Sandy:Yeah, they are [associated]. The fraternities and sororities we recognize are connected too national offices. When there is a concern they are notified and the appropriate sanctions are applied.
Randy Sullivan: Are there some that aren’t recognized by UO?
Sandy:I don’t know. There could be some out there not recognized by us.
Andrew Lubash: “Can I say something? I’m actually part of a fraternity. I think we should take a very critical look at Greek life,” every greek life is connected. The national offices rarely contact them unless they are in trouble for something.
Carol Stabile: “One thing I hear us keep coming back to has to do with reporting [sexual assault].” What other incidents are happening?
Sheryl Eyster: They aren’t all sexual assaults, but often related to it.
Carol Stabile: How then do you report these incidents on campus?
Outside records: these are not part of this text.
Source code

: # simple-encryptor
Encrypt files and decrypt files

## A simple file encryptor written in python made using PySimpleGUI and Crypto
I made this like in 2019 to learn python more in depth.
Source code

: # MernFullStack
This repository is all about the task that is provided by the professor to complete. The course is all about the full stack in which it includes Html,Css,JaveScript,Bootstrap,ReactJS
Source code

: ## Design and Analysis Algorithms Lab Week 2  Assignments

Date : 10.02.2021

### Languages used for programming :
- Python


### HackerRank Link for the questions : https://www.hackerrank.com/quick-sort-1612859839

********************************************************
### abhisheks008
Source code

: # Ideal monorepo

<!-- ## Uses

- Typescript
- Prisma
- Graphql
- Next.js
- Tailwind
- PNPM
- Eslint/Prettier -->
So it’s not just one case that has to bear all the weight?
Sheryl Eyster: It’s really hard to work with survivors who feel like “Oh my gosh, they don’t even care about us” or who feel like “I don;’t want the University senate making a decision for me or my case.” I think that is a really complicated situation to navigate. “The things we do want to know could impact the survivors. The info we want to get out there could be important to a legal case.”
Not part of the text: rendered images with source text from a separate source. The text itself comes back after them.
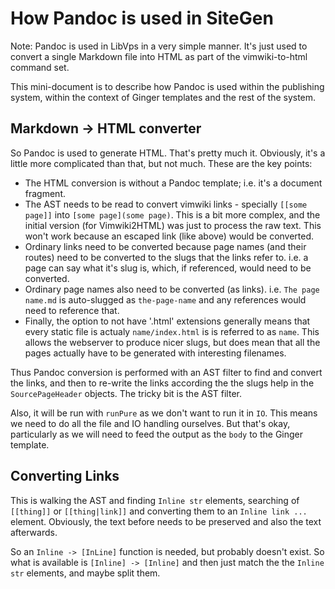 # How Pandoc is used in SiteGen

Note: Pandoc is used in LibVps in a very simple manner.  It's just used to
convert a single Markdown file into HTML as part of the vimwiki-to-html command
set.

This mini-document is to describe how Pandoc is used within the publishing
system, within the context of Ginger templates and the rest of the system.

## Markdown -> HTML converter

So Pandoc is used to generate HTML.  That's pretty much it.  Obviously, it's
a little more complicated than that, but not much.  These are the key points:

 * The HTML conversion is without a Pandoc template; i.e. it's a document
   fragment.
 * The AST needs to be read to convert vimwiki links - specially `[[some page]]`
   into `[some page](some page)`.  This is a bit more complex, and the initial
   version (for Vimwiki2HTML) was just to process the raw text.  This won't work
   because an escaped link (like above) would be converted.
 * Ordinary links need to be converted because page names (and their routes)
   need to be converted to the slugs that the links refer to.  i.e. a page can
   say what it's slug is, which, if referenced, would need to be converted.
 * Ordinary page names also need to be converted (as links).
   i.e. `The page name.md` is auto-slugged as `the-page-name` and any references
   would need to reference that.
 * Finally, the option to not have '.html' extensions generally means that every
   static file is actualy `name/index.html` is is referred to as `name`.  This
   allows the webserver to produce nicer slugs, but does mean that all the pages
   actually have to be generated with interesting filenames.

Thus Pandoc conversion is performed with an AST filter to find and convert the
links, and then to re-write the links according the the slugs help in the
`SourcePageHeader` objects.  The tricky bit is the AST filter.

Also, it will be run with `runPure` as we don't want to run it in `IO`.  This
means we need to do all the file and IO handling ourselves.  But that's okay,
particularly as we will need to feed the output as the `body` to the Ginger
template.

## Converting Links

This is walking the AST and finding `Inline str` elements, searching of
`[[thing]]` or `[[thing|link]]` and converting them to an `Inline link ...`
element.  Obviously, the text before needs to be preserved and also the text
afterwards.

So an `Inline -> [InLine]` function is needed, but probably doesn't exist.  So
what is available is `[Inline] -> [Inline]` and then just match the the
`Inline str` elements, and maybe split them.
We have to be really careful about what information gets released publicly. A lot of it is for legal reasons that can affect court cases. In this case the case took on a life of its own. In some respects we were disappointed in our own campus newspaper” and in some of the other information that was propagated. “It’s a real hard time to be a survivor on our campus.”
Renae DeSautel: I want other people to feel safe on this camp,s to know what’s going on, that this isn’t an appropriate way to behave on this campus, know what the numbers are, but how can we do that whiteout violating the rights of the people who were hurt?
Carol Stabile: I think we can identify breakdowns in the system. We can find bad procedures that can be fixed.
Sheryl Eyster: I think thats a good thing. We should look at how our athletes are recruited. But we need to look beyond athletes. We should know if any student coming in is a sex offender.
Sandy Weintraub: That would be up to admissions. I don’t know if there’s a question about that on the application. “Even if there was a question, a prospective student would say no.
Sheryl Eyster: I don’t think they do.
Randy Sullivan: I’m getting very confused with the use of the pronoun ”we.” Is we the University or we the committee? First of all, we just need to get it straight because we’re talking about somethings we as a committee can’t do. “We need to know what we are doing with this charge[as a committee].” “I’m seeing three lines of approach. We use it as a tool to hold administration responsible if there was an malfeasance. The hard line approach. The second is we use it as a case study to see if anything went wrong, how it went wrong, and how it could be fixed. and the third is to take the charge very liberally and look at more recent cases in general. I think we, the committee, need to be aware of what we can and can’t do” We aren’t a judicial committee.
“Also, athlete recruiting policies are among the most secretive practices. One thing they hold near and dear is how they recruit.” I agree we should look at it, but that’s “poking at a tender spot.”
Carol Stabile: The charge is to assess the university’s response to the recent case, not bring charges. We can also generate a list of problems. There were a lot of students who felt unsafe in the wake of that incident. We need to think about how to improve. I think we can agree on a set of policies and ideas to improve responses in future and change policies.
David Espinoza: “Is this at all similar to the charge of the other committee[President’s committee]?
Sheryl Eyster: More investigative I think.
David: What are the problems with this other committee?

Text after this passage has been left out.